TASK DETAILS
Pull out each line of the data that includes the word "import".

DATA EXTRACT
○ ○ ○ ○ ○ ○ ○
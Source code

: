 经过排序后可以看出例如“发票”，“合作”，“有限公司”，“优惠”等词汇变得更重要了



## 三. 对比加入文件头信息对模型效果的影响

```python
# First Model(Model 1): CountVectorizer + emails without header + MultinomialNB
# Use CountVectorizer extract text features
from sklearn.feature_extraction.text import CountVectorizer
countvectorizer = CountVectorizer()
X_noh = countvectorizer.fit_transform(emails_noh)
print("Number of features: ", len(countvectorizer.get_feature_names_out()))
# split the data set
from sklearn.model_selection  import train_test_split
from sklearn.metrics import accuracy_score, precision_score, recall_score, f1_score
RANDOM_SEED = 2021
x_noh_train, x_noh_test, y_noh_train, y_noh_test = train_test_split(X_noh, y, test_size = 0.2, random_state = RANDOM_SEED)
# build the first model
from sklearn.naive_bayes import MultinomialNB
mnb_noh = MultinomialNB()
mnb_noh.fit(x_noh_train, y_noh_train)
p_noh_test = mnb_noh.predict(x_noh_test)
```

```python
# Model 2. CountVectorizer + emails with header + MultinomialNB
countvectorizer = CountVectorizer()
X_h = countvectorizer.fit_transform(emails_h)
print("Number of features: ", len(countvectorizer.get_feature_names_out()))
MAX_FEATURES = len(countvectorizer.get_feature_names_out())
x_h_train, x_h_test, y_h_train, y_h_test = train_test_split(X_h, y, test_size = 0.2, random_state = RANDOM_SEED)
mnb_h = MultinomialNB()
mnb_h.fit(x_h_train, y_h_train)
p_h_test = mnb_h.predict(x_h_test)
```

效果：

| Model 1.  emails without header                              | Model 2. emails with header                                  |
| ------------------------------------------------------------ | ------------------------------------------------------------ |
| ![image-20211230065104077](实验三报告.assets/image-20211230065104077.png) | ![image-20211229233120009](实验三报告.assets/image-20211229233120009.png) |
○ ○ ○ ○ ○ ○ ○
WRITTEN SOLUTION
from sklearn.feature_extraction.text import CountVectorizer
from sklearn.model_selection  import train_test_split
from sklearn.metrics import accuracy_score, precision_score, recall_score, f1_score
from sklearn.naive_bayes import MultinomialNB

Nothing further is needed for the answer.